__WHAT THE TASK ASKS__
Across the records below, how many lines include the word "capsule"? State only the number.
*** Opening RECORDED INFORMATION ***
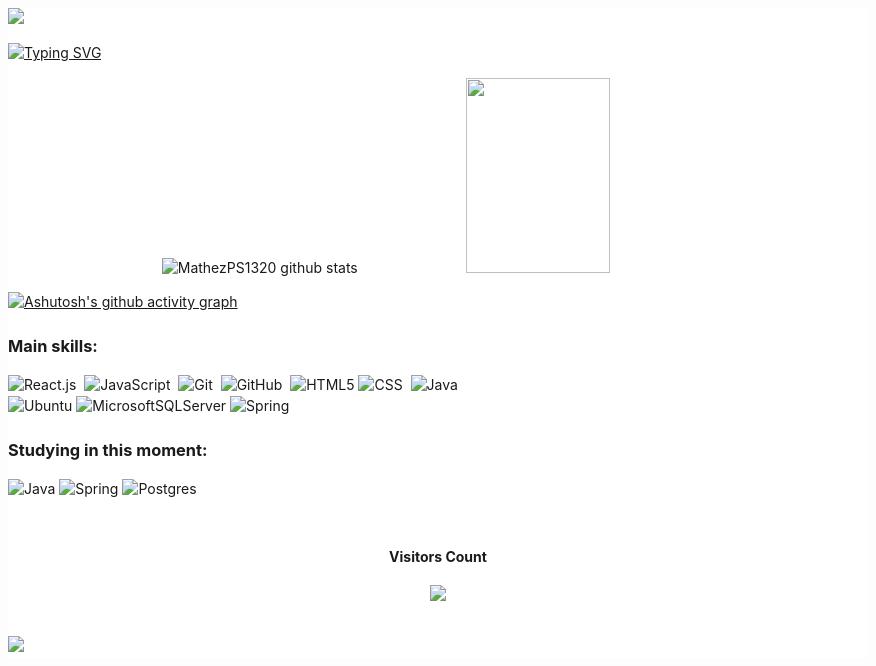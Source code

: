 <img width=100% src="https://capsule-render.vercel.app/api?type=waving&color=00bfbf&height=120&section=header"/>
  
[![Typing SVG](https://readme-typing-svg.herokuapp.com/?color=47009e&size=35&center=true&vCenter=true&width=1000&lines=Hello,+My+Name+is+Matheus+Porciuncula;I'm+27+years+old;I+from+Brasil,+Salvador-BA;Be+Welcome!+:%29)](https://git.io/typing-svg)


<div align="center">  
  <img width="49%" height="195px" src="https://github-readme-stats.vercel.app/api?username=MathezPS1320&show_icons=true&count_private=true&hide_border=true&title_color=00bfbf&icon_color=00bfbf&text_color=c9d1d9&bg_color=47009e" alt="MathezPS1320 github stats" /> 
  <img width="41%" height="195px" src="https://github-readme-stats.vercel.app/api/top-langs/?username=MathezPS1320&layout=compact&hide_border=true&title_color=00bfbf&text_color=#47009e&bg_color=#ccc" />
</div>

[![Ashutosh's github activity graph](https://github-readme-activity-graph.vercel.app/graph?username=MathezPS1320&bg_color=1d1b1c&color=ada3c7&line=47009e&point=368835&area=true&hide_border=true)](https://github.com/ashutosh00710/github-readme-activity-graph)
### Main skills:
![React.js](https://img.shields.io/badge/-React.js-0D1117?style=for-the-badge&logo=react&labelColor=0D1117)&nbsp;
![JavaScript](https://img.shields.io/badge/-JavaScript-0D1117?style=for-the-badge&logo=javascript&labelColor=0D1117&textColor=0D1117)&nbsp;
![Git](https://img.shields.io/badge/-Git-0D1117?style=for-the-badge&logo=git&labelColor=0D1117)&nbsp;
![GitHub](https://img.shields.io/badge/-GitHub-0D1117?style=for-the-badge&logo=github&labelColor=0D1117)&nbsp;
![HTML5](https://img.shields.io/badge/html5-%23E34F26.svg?style=for-the-badge&logo=html5&logoColor=white)
![CSS](https://img.shields.io/badge/-CSS-0D1117?style=for-the-badge&logo=CSS3&logoColor=1572B6&labelColor=0D1117)&nbsp;
![Java](https://img.shields.io/badge/java-%23ED8B00.svg?style=for-the-badge&logo=openjdk&logoColor=white)  
![Ubuntu](https://img.shields.io/badge/Ubuntu-E95420?style=for-the-badge&logo=ubuntu&logoColor=white)
![MicrosoftSQLServer](https://img.shields.io/badge/Microsoft%20SQL%20Server-CC2927?style=for-the-badge&logo=microsoft%20sql%20server&logoColor=white)
![Spring](https://img.shields.io/badge/spring-%236DB33F.svg?style=for-the-badge&logo=spring&logoColor=white)
### Studying in this moment:
![Java](https://img.shields.io/badge/java-%23ED8B00.svg?style=for-the-badge&logo=openjdk&logoColor=white) 
![Spring](https://img.shields.io/badge/spring-%236DB33F.svg?style=for-the-badge&logo=spring&logoColor=white)
![Postgres](https://img.shields.io/badge/postgres-%23316192.svg?style=for-the-badge&logo=postgresql&logoColor=white)

<div align="center">
<br><p align="centre"><b>Visitors Count</b></p>  
<p align="center"><img align="center" src="https://profile-counter.glitch.me/{MatheusAzevedo}/count.svg" /></p> 
<br></div>

<img width=100% src="https://capsule-render.vercel.app/api?type=waving&color=00bfbf&height=120&section=footer"/>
*** Closing RECORDED INFORMATION ***
__EXPECTED OUTPUT__
2